The Administrator is welcome to remove the kolbacict post. I thought I would post again so first timers see something that is on subject.

Look at the last statement:  My point is: one way to make energy is to combine a modified Atwood’s with a rotating balanced beam.

You start with a modified Atwood’s. You have a 4 kg block on dry ice. The block is tied to a string that is draped over a pulley that has a 1 kg mass suspended from the other end.

The acceleration is 1 kg / 5 kg * 9.81 m/sec² = 1.962 m/sec²

The one kilogram is allowed to accelerate toward the floor for one meter. This also means that the 4 kilograms on the dry ice will accelerate for one meter at a rate of 1.962 m/sec.

After the one kilogram has dropped one meter you have 4 kilograms moving horizontally on dry ice at 1.9809 m/sec.

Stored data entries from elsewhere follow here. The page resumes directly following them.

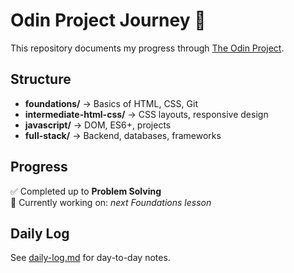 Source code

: # Odin Project Journey 🚀

This repository documents my progress through [The Odin Project](https://www.theodinproject.com/).

## Structure
- **foundations/** → Basics of HTML, CSS, Git
- **intermediate-html-css/** → CSS layouts, responsive design
- **javascript/** → DOM, ES6+, projects
- **full-stack/** → Backend, databases, frameworks

## Progress
✅ Completed up to **Problem Solving**  
📌 Currently working on: *next Foundations lesson*  

## Daily Log
See [daily-log.md](./daily-log.md) for day-to-day notes.
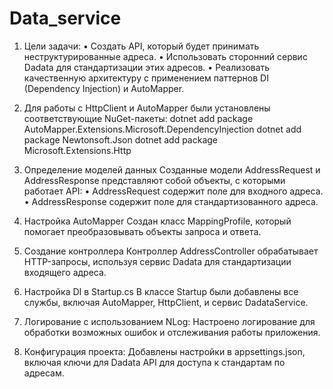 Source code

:# Data_service
1. Цели задачи:
    • Создать API, который будет принимать неструктурированные адреса.
    • Использовать сторонний сервис Dadata для стандартизации этих адресов.
    • Реализовать качественную архитектуру с применением паттернов DI (Dependency Injection) и AutoMapper.
    
2. Для работы с HttpClient и AutoMapper были установлены соответствующие NuGet-пакеты:
dotnet add package AutoMapper.Extensions.Microsoft.DependencyInjection
dotnet add package Newtonsoft.Json
dotnet add package Microsoft.Extensions.Http

3. Определение моделей данных
Созданные модели AddressRequest и AddressResponse представляют собой объекты, с которыми работает API:
    • AddressRequest содержит поле для входного адреса.
    • AddressResponse содержит поле для стандартизованного адреса.

4. Настройка AutoMapper
Создан класс MappingProfile, который помогает преобразовывать объекты запроса и ответа.

6. Создание контроллера
Контроллер AddressController обрабатывает HTTP-запросы, используя сервис Dadata для стандартизации входящего адреса.

7. Настройка DI в Startup.cs
В классе Startup были добавлены все службы, включая AutoMapper, HttpClient, и сервис DadataService.

8. Логирование с использованием NLog:
Настроено логирование для обработки возможных ошибок и отслеживания работы приложения.

9. Конфигурация проекта:
Добавлены настройки в appsettings.json, включая ключи для Dadata API для доступа к стандартам по адресам.

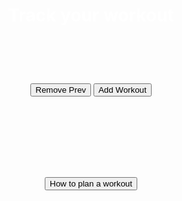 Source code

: <body>
<div class="workoutWrap">
  <header class="header">
    <h1 style="color:white;">Track your workout</h1>
    <h1> ‏‏‎ ‎</h1>
    <button class="removeWorkout">Remove Prev</button>
    <button class="addWorkout">Add Workout</button>
    <h1>‎</h1>
</header>

<script src="track.js"></script>

<link rel="stylesheet" href="track.css">
<h1> </h1>
<!-- <div class="dropdown">
  <button onclick="parent.open('www.cnn.com)" class="dropbtn">Tips?</button>
  <h1>‎</h1>
  <div id="myDropdown" class="dropdown-content">
    <a href="#">Link 1</a>
    <button onclick="parent.open('www.cnn.com)" class="dropbtn">How to plan a workout</button>
    <input type=button onClick="parent.open('http://0.0.0.0:4001/formingworkout')" 
    value='How to plan a workout' >
    <button>test<button>
  </div> -->

<header class="header">
  <button onclick="plan()" class="planWorkout">How to plan a workout</button>
  <h1>‎</h1>
<header>

<html>
<head>
<style>
h1 {text-align: center;}
p {text-align: center;}
div {text-align: center;}
</style>
</head>
</html> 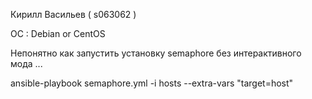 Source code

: Кирилл Васильев ( s063062 )

OC : Debian or CentOS

Непонятно как запустить установку semaphore без интерактивного мода ...

ansible-playbook semaphore.yml -i hosts --extra-vars "target=host"

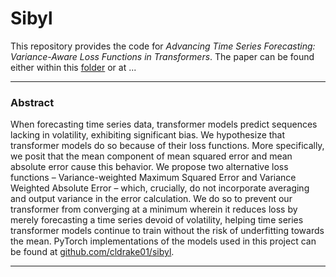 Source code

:# Sibyl

This repository provides the code for *Advancing Time Series Forecasting: Variance-Aware Loss Functions in Transformers*. 
The paper can be found either within this [folder](/paper) or at ...   

___

### Abstract

When forecasting time series data, transformer models predict sequences lacking in volatility, exhibiting significant bias. We hypothesize that transformer models do so because of their loss functions. More specifically, we posit that the mean component of mean squared error and mean absolute error cause this behavior. We propose two alternative loss functions – Variance-weighted Maximum Squared Error and Variance Weighted Absolute Error – which, crucially, do not incorporate averaging and output variance in the error calculation. We do so to prevent our transformer from converging at a minimum wherein it reduces loss by merely forecasting a time series devoid of volatility, helping time series transformer models continue to train without the risk of underfitting towards the mean. PyTorch implementations of the models used in this project can be found at [github.com/cldrake01/sibyl](https://github.com/cldrake01/sibyl).

---
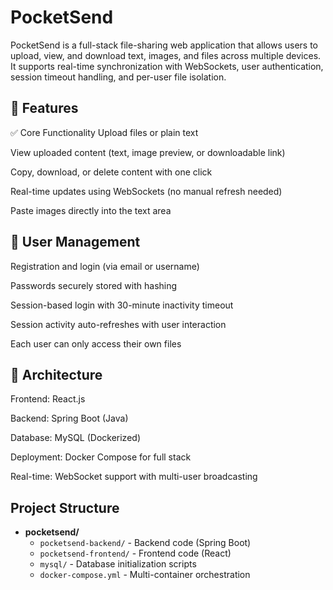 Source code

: # PocketSend
PocketSend is a full-stack file-sharing web application that allows users to upload, view, and download text, images, and files across multiple devices. It supports real-time synchronization with WebSockets, user authentication, session timeout handling, and per-user file isolation.

## 🔧 Features
✅ Core Functionality
Upload files or plain text

View uploaded content (text, image preview, or downloadable link)

Copy, download, or delete content with one click

Real-time updates using WebSockets (no manual refresh needed)

Paste images directly into the text area

## 👥 User Management
Registration and login (via email or username)

Passwords securely stored with hashing

Session-based login with 30-minute inactivity timeout

Session activity auto-refreshes with user interaction

Each user can only access their own files

## 🧠 Architecture
Frontend: React.js

Backend: Spring Boot (Java)

Database: MySQL (Dockerized)

Deployment: Docker Compose for full stack

Real-time: WebSocket support with multi-user broadcasting

## Project Structure
- **pocketsend/**
  - `pocketsend-backend/` - Backend code (Spring Boot)
  - `pocketsend-frontend/` - Frontend code (React)
  - `mysql/` - Database initialization scripts
  - `docker-compose.yml` - Multi-container orchestration

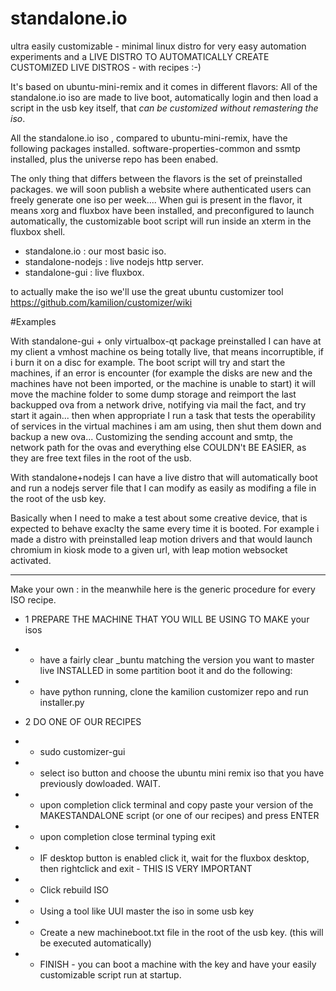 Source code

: # standalone.io
ultra easily customizable - minimal linux distro for very easy automation experiments
and a LIVE DISTRO TO AUTOMATICALLY CREATE CUSTOMIZED LIVE DISTROS - with recipes :-)

It's based on ubuntu-mini-remix and it comes in different flavors:
All of the standalone.io iso are made to live boot, automatically login and then load
a script in the usb key itself, that *can be customized without remastering the iso*.

All the standalone.io iso , compared to ubuntu-mini-remix, have the following packages installed.
software-properties-common and ssmtp installed, plus the universe repo has been enabed.

The only thing that differs between the flavors is the set of preinstalled packages.
we will soon publish a website where authenticated users can freely generate one iso per week....
When gui is present in the flavor, it means xorg and fluxbox have been installed, and preconfigured
to launch automatically, the customizable boot script will run inside an xterm in the fluxbox shell.

- standalone.io : our most basic iso.
- standalone-nodejs : live nodejs http server.
- standalone-gui : live fluxbox.

to actually make the iso we'll use the great ubuntu customizer tool 
https://github.com/kamilion/customizer/wiki




#Examples

With standalone-gui + only virtualbox-qt package preinstalled I can have at my client a vmhost machine os being totally live, that means incorruptible, if i burn it on a disc for example. The boot script will try and start the machines, if an error is encounter (for example the disks are new and the machines have not been imported, or the machine is unable to start) it will move the machine folder to some dump storage and reimport the last backupped ova from a network drive, notifying via mail the fact, and try start it again... then when appropriate I run a task that tests the operability of services in the virtual machines i am am using, then shut them down and backup a new ova...
Customizing the sending account and smtp, the network path for the ovas and everything else COULDN't BE EASIER, as they are free text files in the root of the usb.


With standalone+nodejs I can have a live distro that will automatically boot and run a nodejs server file that I can modify as easily as modifing a file in the root of the usb key.


Basically when I need to make a test about some creative device, that is expected to behave exaclty the same every time it is booted.
For example i made a distro with preinstalled leap motion drivers and that would launch chromium in kiosk mode to a given url, with leap motion websocket activated.

----

Make your own :  in the meanwhile here is the generic procedure for every ISO recipe.
- 1 PREPARE THE MACHINE THAT YOU WILL BE USING TO MAKE your isos
- - have a fairly clear _buntu matching the version you want to master live INSTALLED in some partition
  boot it and do the following:
- - have python running, clone the kamilion customizer repo and run installer.py

- 2 DO ONE OF OUR RECIPES
- - sudo customizer-gui
- - select iso button and choose the ubuntu mini remix iso that you have previously dowloaded. WAIT.
- - upon completion click terminal and copy paste your version of the MAKESTANDALONE script (or one of our recipes) and press ENTER
- - upon completion close terminal typing exit
- - IF desktop button is enabled click it, wait for the fluxbox desktop, then rightclick and exit - THIS IS VERY IMPORTANT
- - Click rebuild ISO
- - Using a tool like UUI master the iso in some usb key
- - Create a new machineboot.txt file in the root of the usb key. (this will be executed automatically)
- - FINISH - you can boot a machine with the key and have your easily customizable script run at startup.
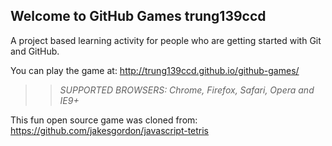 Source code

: ## Welcome to GitHub Games trung139ccd

A project based learning activity for people who are getting started with Git and GitHub.

You can play the game at: http://trung139ccd.github.io/github-games/

>> _*SUPPORTED BROWSERS*: Chrome, Firefox, Safari, Opera and IE9+_

This fun open source game was cloned from: https://github.com/jakesgordon/javascript-tetris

And you have 1 kg moving down at 1.9809 m/sec.

We then change the direction of the one kilogram and have it moving on a horizontal plane. Let’s direct the one kilogram so that it is moving in the opposite direction of the 4 kilograms.

So we have a 4 kg mass moving east on a frictionless plane. About a meter under it we have a 1 kilograms mass moving west.

At this point we connect the two moving masses to each end of a massless beam a meter long.

On this beam the two masses will rotate about their center of mass but the ‘tangent velocity’ of each mass will not remain the same. The total ‘tangent’ momentum will remain the same but the individual velocities will not.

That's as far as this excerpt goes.